As previously mentioned, I’m watching a little bit of Fringe in order to be able to talk sensibly about it later this week. I watch the Season 1 finale last night, and its treatment of parallel universes is about what I’d expect for tv, but being the obsessive dork I am, I got distracted from the big picture by a silly side issue.
There’s a running joke for the first bit of the episodes about Walter trying to find various pieces of scientific equipment, only to find that Peter has appropriated them for some sort of personal project. One of these items is an electron microscope (presumably an SEM, though the prop they dragged out later looked more like the TEM we used to have in the basement). Later, it’s revealed that the secret project is a device to digitize some of Walter’s old vinyl LP records, using the electron microscope to read the pattern in the grooves.
The device is used for a fairly ridiculous bit of magic CSI technobabble, but my immediate reaction was “Why would you need an electron microscope for that? That’s ridiculous overkill.”
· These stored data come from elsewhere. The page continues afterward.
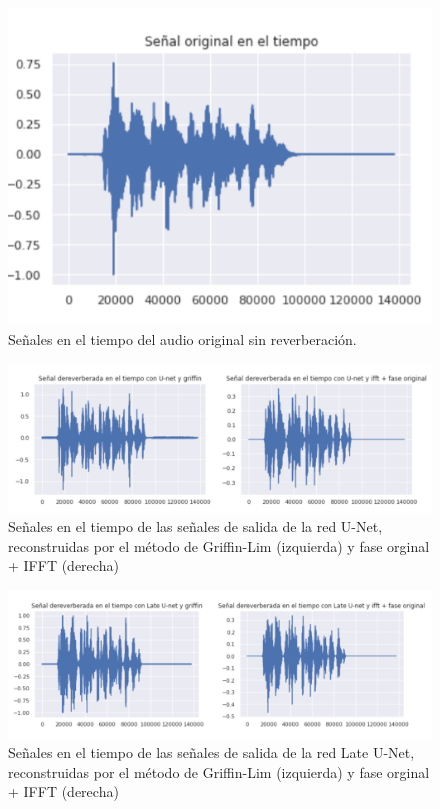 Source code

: \begin{figure}
    \centering
    \includegraphics[scale=0.5]{img/Time_OG.png}
    \caption{Señales en el tiempo del audio original sin reverberación.}
    \label{fig:Time_OG}
\end{figure}

\begin{figure}
    \centering
    \includegraphics[scale=0.5]{img/Comp_Time_Unet.PNG}
    \caption{Señales en el tiempo de las señales de salida de la red U-Net, reconstruidas por el método de Griffin-Lim (izquierda) y fase orginal + IFFT (derecha)}
    \label{fig:Time_UNet_comp}
\end{figure}
\begin{figure}
    \centering
    \includegraphics[scale=0.5]{img/Comp_Time_LateUnet.PNG}
    \caption{Señales en el tiempo de las señales de salida de la red Late U-Net, reconstruidas por el método de Griffin-Lim (izquierda) y fase orginal + IFFT (derecha)}
    \label{fig:Time_LateUNet_comp}
\end{figure}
But then again, part of being a physicist is always checking your immediate reactions, and this is an easy one to test quantitatively. So, would you really need an electron microscope to digitize an old LP?
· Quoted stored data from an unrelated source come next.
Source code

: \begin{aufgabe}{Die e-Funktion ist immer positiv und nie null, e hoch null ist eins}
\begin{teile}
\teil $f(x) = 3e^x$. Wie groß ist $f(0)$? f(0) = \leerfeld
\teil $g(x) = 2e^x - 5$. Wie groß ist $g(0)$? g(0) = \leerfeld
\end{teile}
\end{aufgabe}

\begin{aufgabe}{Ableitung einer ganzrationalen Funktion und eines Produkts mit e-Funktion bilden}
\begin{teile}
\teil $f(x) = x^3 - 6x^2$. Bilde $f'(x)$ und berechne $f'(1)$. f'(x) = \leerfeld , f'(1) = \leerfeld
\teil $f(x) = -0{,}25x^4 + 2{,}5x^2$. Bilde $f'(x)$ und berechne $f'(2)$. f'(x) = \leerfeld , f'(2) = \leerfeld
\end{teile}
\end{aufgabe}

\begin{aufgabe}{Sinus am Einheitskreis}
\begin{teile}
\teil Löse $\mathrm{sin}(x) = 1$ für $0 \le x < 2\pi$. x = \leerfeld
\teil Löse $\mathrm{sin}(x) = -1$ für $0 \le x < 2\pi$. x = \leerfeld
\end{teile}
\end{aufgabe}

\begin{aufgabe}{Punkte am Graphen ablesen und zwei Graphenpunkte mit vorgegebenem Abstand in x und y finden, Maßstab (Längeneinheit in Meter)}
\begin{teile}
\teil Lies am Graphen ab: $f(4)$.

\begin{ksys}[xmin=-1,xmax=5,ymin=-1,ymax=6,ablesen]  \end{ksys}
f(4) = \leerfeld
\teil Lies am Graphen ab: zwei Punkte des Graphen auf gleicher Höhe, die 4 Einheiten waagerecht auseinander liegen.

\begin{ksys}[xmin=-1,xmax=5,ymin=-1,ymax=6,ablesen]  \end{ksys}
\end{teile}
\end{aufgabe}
The key question here is what resolution you would need to be able to faithfully reproduce the bumps in the record’s grooves, and work out the sound frequency. If the smallest bumps you would expect are small enough, then an electron microscope might be a reasonable choice for a readout device. So, how small are those bumps?
Well, the highest frequency of sound audible to humans is around 20 kHz. This is outside the bandwidth of a typical LP system (which is why, annoying audiophiles notwithstanding, CD’s are a better medium for music than LP’s), but good enough to put an upper limit on the resolution. So, if you imagined making a record that was just a steady 20kHz tone for the full playing time (it would not shock me to learn that some avant-garde composer tried this), the needle would be going over a peak every 0.00005 s.
How far does the record move in that time? Well, the rotation speed is 33-1/3 revolutions per minute, which we convert to the more scientific units of 3.5 radians per second. Multiply by 0.00005 seconds, and you find that the record turns through an angle of 0.000175 radians per oscillation of our 20kHz tone.
That doesn’t get us a size, yet, because the linear distance covered will depend on the radius at which we’re looking. A point on the outer edge of the record is moving considerably faster than a point in by the label. That means that the wave peaks will be spaced more widely at the outer edge than in toward the center. Since we’re looking for the smallest possible feature size that you might want to resolve, we want the inner edge, which has a radius of at least 5cm. Multiplying 0.000175 radians by 0.05m gives us a feature size of 0.00000875 m, or 8.75 microns.
Now, this is pretty small– roughly a tenth the thickness of a human hair– and people do use electron microscopes to take pictures of things at this scale. But this is also well within the resolution of an optical microscope, and remember, this is the absolute smallest feature you could possibly imagine needing to detect on a record. The vast majority of the sounds we care about would involve much, much larger features.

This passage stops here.